**Assigned task:**
Scan the material that follows. Copy every line containing the word "items".

**Available data:**
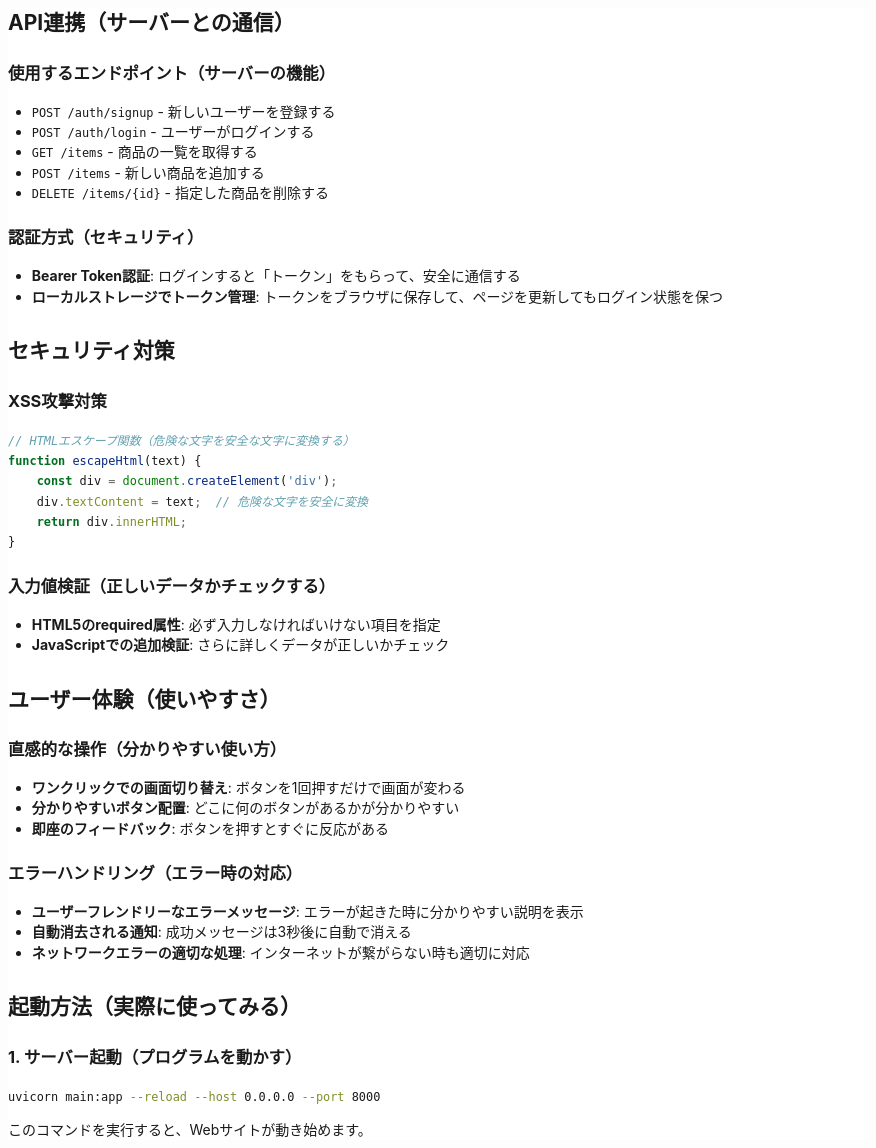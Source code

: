 ## API連携（サーバーとの通信）

### 使用するエンドポイント（サーバーの機能）
- `POST /auth/signup` - 新しいユーザーを登録する
- `POST /auth/login` - ユーザーがログインする
- `GET /items` - 商品の一覧を取得する
- `POST /items` - 新しい商品を追加する
- `DELETE /items/{id}` - 指定した商品を削除する

### 認証方式（セキュリティ）
- **Bearer Token認証**: ログインすると「トークン」をもらって、安全に通信する
- **ローカルストレージでトークン管理**: トークンをブラウザに保存して、ページを更新してもログイン状態を保つ

## セキュリティ対策

### XSS攻撃対策
```javascript
// HTMLエスケープ関数（危険な文字を安全な文字に変換する）
function escapeHtml(text) {
    const div = document.createElement('div');
    div.textContent = text;  // 危険な文字を安全に変換
    return div.innerHTML;
}
```

### 入力値検証（正しいデータかチェックする）
- **HTML5のrequired属性**: 必ず入力しなければいけない項目を指定
- **JavaScriptでの追加検証**: さらに詳しくデータが正しいかチェック

## ユーザー体験（使いやすさ）

### 直感的な操作（分かりやすい使い方）
- **ワンクリックでの画面切り替え**: ボタンを1回押すだけで画面が変わる
- **分かりやすいボタン配置**: どこに何のボタンがあるかが分かりやすい
- **即座のフィードバック**: ボタンを押すとすぐに反応がある

### エラーハンドリング（エラー時の対応）
- **ユーザーフレンドリーなエラーメッセージ**: エラーが起きた時に分かりやすい説明を表示
- **自動消去される通知**: 成功メッセージは3秒後に自動で消える
- **ネットワークエラーの適切な処理**: インターネットが繋がらない時も適切に対応

## 起動方法（実際に使ってみる）

### 1. サーバー起動（プログラムを動かす）
```bash
uvicorn main:app --reload --host 0.0.0.0 --port 8000
```
このコマンドを実行すると、Webサイトが動き始めます。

**Output of the task:**
- `GET /items` - 商品の一覧を取得する
- `POST /items` - 新しい商品を追加する
- `DELETE /items/{id}` - 指定した商品を削除する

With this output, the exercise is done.